It was Benjamin Franklin – in a letter to Jean-Baptiste Leroy – who penned “In this world nothing can be said to be certain, except death and taxes!” I do wonder how one treats a topic like this with a financial planning client. For me, it’s part of academic research to manage longevity risk with a process.
Having worked on this for a good number of months, the insights gained are becoming many and varied. We started from the premise that there must be a better way than simply the buffer approach that produces the wrong outcome for the vast majority of retirees. Replacing the static approach for a rebalancing one means the plan morphs – or undergoes a gradual transformation – for the survivors. Using a process puts the emphasis on the best available information, whilst still ensuring that the assets last for the required period.

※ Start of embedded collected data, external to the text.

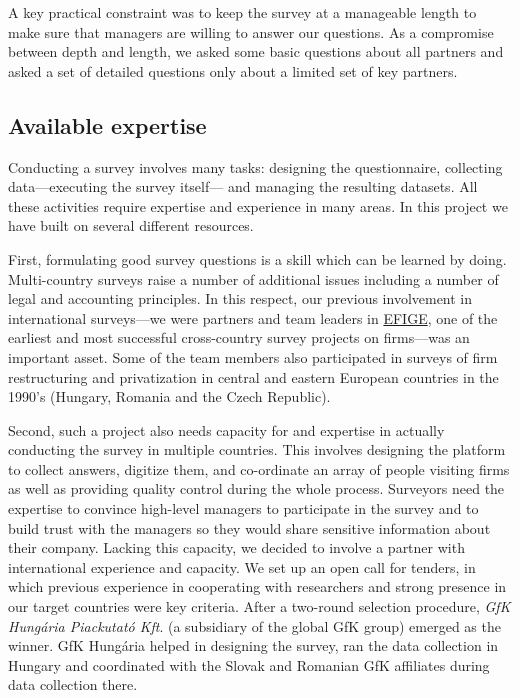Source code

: \documentclass[final, dvipsnames, authoryear,12pt]{elsarticle}
\begin{document}
A key practical constraint was to keep the survey at a manageable length to make sure that managers are willing to answer our questions. As a compromise between depth and length, we asked some basic questions about all partners and asked a set of detailed questions only about a limited set of key partners. 



\subsection{Available expertise}

Conducting a survey involves many tasks: designing the questionnaire, collecting data---executing the survey itself--- and managing the resulting datasets. All these activities require expertise and experience in many areas. In this project we have built on several different resources.

First, formulating good survey questions is a skill which can be learned by doing. Multi-country surveys raise a number of additional issues including a number of legal and accounting principles. In this respect, our previous involvement in international surveys---we were partners and team leaders in \href{https://bruegel.org/publications/datasets/efige/}{EFIGE}, one of the earliest and most successful cross-country survey projects on firms---was an important asset. Some of the team members also participated in surveys of firm restructuring and privatization in central and eastern European countries in the 1990's (Hungary, Romania and the Czech Republic).

Second, such a project also needs capacity for and expertise in actually conducting the survey in multiple countries. This involves designing the platform to collect answers, digitize them, and co-ordinate an array of people visiting firms as well as providing quality control during the whole process. Surveyors need the expertise to convince high-level managers to participate in the survey and to build trust with the managers so they would share sensitive information about their company. Lacking this  capacity, we decided to involve a partner with international experience and capacity. We set up an open call for tenders, in which previous experience in cooperating with researchers and strong presence in our target countries were key criteria. After a two-round selection procedure, \emph{GfK Hungária Piackutató Kft}. (a subsidiary of the global GfK group) emerged as the winner. GfK Hungária helped in designing the survey, ran the data collection in Hungary and coordinated with the Slovak and Romanian GfK affiliates during data collection there.
\end{document}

Next the source of funds model was enhanced. What you get as a part pension depends on how logically the capital is used. It’s critical to have a step down in the planned retirement income upon the first death (say to 70-75%) if one wants to ensure an optimal outcome. A single person on this level of income enjoys the same standard of living.
Much of what is being modelled is to provide comfort to the retiree that a recommended level of income is sustainable and that there is a plan to manage unexpected outcomes of survival – to ensure the money will last. This is truly an area where a planner can show extra value being provided to the client each year – exactly what is needed in the “opt in” environment of post FOFA implementation.
In recent days, I have been researching what typically happens when the first member of a couple passes away after the expected 16 or so years. Under both the buffer approach, and to a lesser extent the rebalancing approach, upon the first death the monies being held for the contingency of that retiree living further years is released. This release of financial resources has (in the examples we have produced) been sufficient to ensure that longevity risk management is virtually not needed from this stage onwards. Standards of living that have become the norm for the couple can be sustained well beyond age 100.
This post retirement risk management area is truly interesting and one where we can be of great service to our clients.
Maths not only rules – but makes the uncontrollable tame!